Die Nachricht platzte mitten in die Ankündigung von acht Anrainerstaaten, darunter Deutschland, die installierte Offshore-Windkraftkapazität auf der Ostsee bis 2030 versiebenfachen zu wollen – von 2,8 auf mehr als 19 Gigawatt (GW). Die Anlagen sollen dann 20 Millionen Haushalte mit Strom versorgen, auch in Deutschland, und Dänemark, Polen & Co. unabhängig von russischen Energielieferungen machen. Trotz solch rosiger Marktaussichten gab Jochen Eickholt, Chef von Siemens Gamesa, einem der Großen in der Branche, fast zeitgleich einen massiven Stellenabbau bekannt. 2900 Arbeitsplätze sollen weltweit wegfallen, darunter 300 in den deutschen Produktionsstätten.
Stellenabbau auch in Rostocker Nordex-Werk für Rotorblätter
Dabei hat sich die Bundesregierung nicht nur auf See mit 30 GW bis 2030 ambitionierte Ausbauziele gesteckt. Zugleich soll sich die installierte Leistung an Land von derzeit 57 auf 115 GW verdoppeln.
Dass jedoch eine kräftig anziehende Nachfrage die hiesige Windkraft-Branche nicht automatisch aller Probleme enthebt, zeigte sich schon im Frühjahr. Da kündigte der deutsche Turbinenhersteller Nordex an, in Rostock die Fertigung von Rotorblättern komplett einzustellen. 600 Jobs sind perdu. Beide Entlassungswellen bestätigen eine seit längerem anhaltenden Trend. Trotz Energiewende und hoch fliegenden Klimazielen verabschiedet sich die Windindustrie klammheimlich aus Deutschland. In den vergangenen zehn Jahren gingen rund 60 000 Stellen verloren.
International im Hintertreffen
Was sind die Gründe für den Aderlass? Neben einer fehlerhaften Geschäftsstrategie wie im Fall Siemens Gamesa plagen sich die Unternehmen mit hohen Kosten, gerissenen Lieferketten, Fachkräftemangel und einer lückenhaften Infrastuktur etwa in den Häfen herum. Auch der faktische Ausbaustopp für Meereswindparks unter der alten Bundesregierung brachte die Branche nach Einschätzung der Lobbyververbände international ins Hintertreffen. Umso wichtiger sei es, jetzt ein funktionierendes System zu etablieren, fordern sie, „das im internationalen Wettbewerb um Ressourcen, Fachkräfte und Investoren Hindernisse aus dem Weg räumt“.
Webfehler im neuen Wind-auf-See-Gesetz
Das novellierte Wind-auf-See-Gesetz des Berliner Kabinetts reiße diese Messlatte in einem wichtigen Punkt, monieren die Verbände.

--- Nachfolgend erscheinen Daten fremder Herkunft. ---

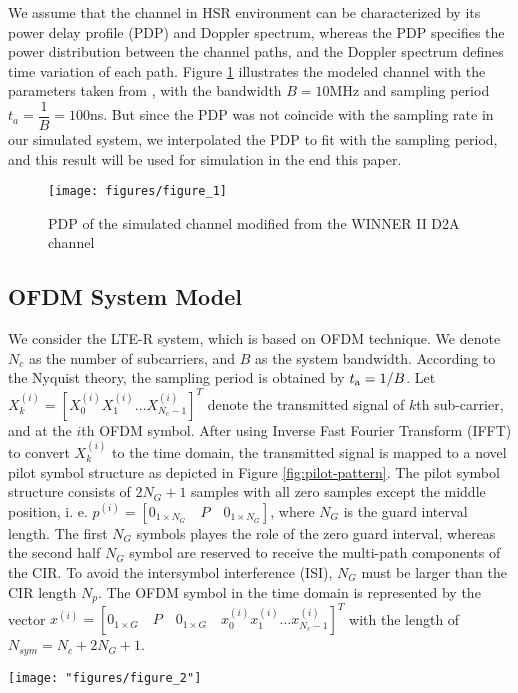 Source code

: \documentclass[AMA]{WileyNJD-v1}
\begin{document}
We assume that the channel in HSR environment can be characterized by its power delay profile (PDP) and Doppler spectrum, whereas the PDP specifies the power distribution between the channel paths, and the Doppler spectrum defines time variation of each path. Figure \ref{fig:rhod2achannel} illustrates the modeled channel  with the parameters taken from \cite{Guan2011}, with the bandwidth $B=10$MHz and sampling period $t_a=\dfrac{1}{B}=100$ns. But since the PDP was not coincide with the sampling rate in our simulated system, we interpolated the PDP to fit with the sampling period, and this result will be used for simulation in the end this paper.
%
\begin{figure}
		\centering
		\texttt{[image: figures/figure\_1]}
		\caption{PDP of the simulated channel modified from the WINNER II D2A channel}
		\label{fig:rhod2achannel}
\end{figure}
	
\subsection{OFDM System Model}\label{section-2.2}
	
We consider the LTE-R system, which is based on OFDM technique. We denote $N_{c}$ as the number of subcarriers, and $B$ as the system bandwidth. According to the Nyquist theory, the sampling period is obtained by $t_{\rm a}=1/B$. Let $X^{(i)}_{k}= [X^{(i)}_{0} X^{(i)}_{1} \dots  X^{(i)}_{N_c-1}]^{T}$ denote the transmitted signal of $k$th sub-carrier, and at the $i$th OFDM symbol. After using Inverse Fast Fourier Transform (IFFT) to convert $X^{(i)}_{k}$ to the time domain, the transmitted signal is mapped to a novel pilot symbol structure as depicted in Figure \ref{fig:pilot-pattern}. The pilot symbol structure consists of  $2N_G+1$ samples with all zero samples except the middle position, i. e. $p^{(i)}=[0_{1\times N_G}\quad P\quad  0_{1\times N_G}]$, where $N_G$ is the guard interval length. The first  $N_G$ symbols playes the role of the zero guard interval, whereas the second half $N_G$ symbol are reserved to receive the multi-path components of the CIR. To avoid the intersymbol interference (ISI), $N_G$ must be larger than the CIR length $N_p$. The OFDM symbol in the time domain is represented by the  vector $x^{(i)}=[0_{1\times G}\quad P\quad  0_{1\times G}\quad  x^{(i)}_{0} x^{(i)}_{1} \dots x^{(i)}_{N_c-1}]^{T}$ with the length of $ N_{sym}=N_c+2N_G+1$.
%
\begin{figure*}[t]
		\centering
		\texttt{[image: "figures/figure\_2"]}
		\caption{The novel pilot structure for channel estimation in HSR environment }
		\label{fig:pilot-pattern}
\end{figure*}
%	
	
\end{document}
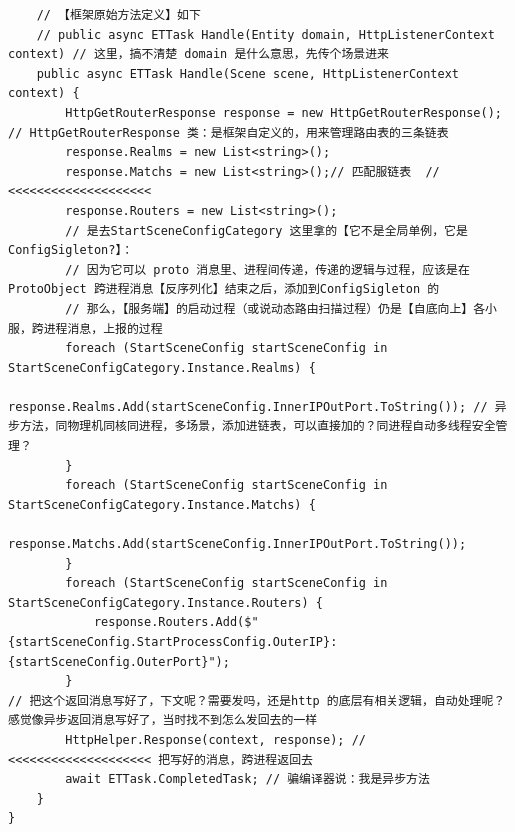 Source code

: \documentclass[9pt, b5paper]{article}
\begin{document}
\begin{itemize}
\begin{verbatim}
    // 【框架原始方法定义】如下
    // public async ETTask Handle(Entity domain, HttpListenerContext context) // 这里，搞不清楚 domain 是什么意思，先传个场景进来
    public async ETTask Handle(Scene scene, HttpListenerContext context) {
        HttpGetRouterResponse response = new HttpGetRouterResponse(); // HttpGetRouterResponse 类：是框架自定义的，用来管理路由表的三条链表
        response.Realms = new List<string>();
        response.Matchs = new List<string>();// 匹配服链表  // <<<<<<<<<<<<<<<<<<<< 
        response.Routers = new List<string>();
        // 是去StartSceneConfigCategory 这里拿的【它不是全局单例，它是ConfigSigleton?】：
        // 因为它可以 proto 消息里、进程间传递，传递的逻辑与过程，应该是在ProtoObject 跨进程消息【反序列化】结束之后，添加到ConfigSigleton 的
        // 那么，【服务端】的启动过程（或说动态路由扫描过程）仍是【自底向上】各小服，跨进程消息，上报的过程
        foreach (StartSceneConfig startSceneConfig in StartSceneConfigCategory.Instance.Realms) {
            response.Realms.Add(startSceneConfig.InnerIPOutPort.ToString()); // 异步方法，同物理机同核同进程，多场景，添加进链表，可以直接加的？同进程自动多线程安全管理？
        }
        foreach (StartSceneConfig startSceneConfig in StartSceneConfigCategory.Instance.Matchs) {
            response.Matchs.Add(startSceneConfig.InnerIPOutPort.ToString());
        }
        foreach (StartSceneConfig startSceneConfig in StartSceneConfigCategory.Instance.Routers) {
            response.Routers.Add($"{startSceneConfig.StartProcessConfig.OuterIP}:{startSceneConfig.OuterPort}");
        }
// 把这个返回消息写好了，下文呢？需要发吗，还是http 的底层有相关逻辑，自动处理呢？感觉像异步返回消息写好了，当时找不到怎么发回去的一样
        HttpHelper.Response(context, response); // <<<<<<<<<<<<<<<<<<<< 把写好的消息，跨进程返回去
        await ETTask.CompletedTask; // 骗编译器说：我是异步方法
    }
}
\end{verbatim}
\end{itemize}
\end{document}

Nach dem neuen Ausschreibungsdesign für die Kraftwerke erhalte derjenige Investor den Zuschlag, der den höchsten Preis für die Nutzungsrechte des jeweiligen Aufstellgebiets zahle. Er müsse also erst einmal ordentlich Geld auf den Tisch legen, während die Erlöse viel später fließen. Einer Studie der Beratung NERA Economic Consulting zufolge würde das Höchstgebots-Konstrukt die Strompreise für spätere Abnehmer aus der Industrie um bis zu 21 Euro je Megawattstunde (MWh) in die Höhe treiben.
Überflüssig urteilen die Organisationen. Als Alternative propagieren sie einen Zuschlag nach den niedrigsten Kosten. Auch Kriterien wie die einfache Integration der Windparks ins Stomnetz und die geplante Produktion von sauberem Wasserstoff sollten Berücksichtigung finden. „Da sehen wir dringenden Korrekturbedarf“, schreiben die Verbände.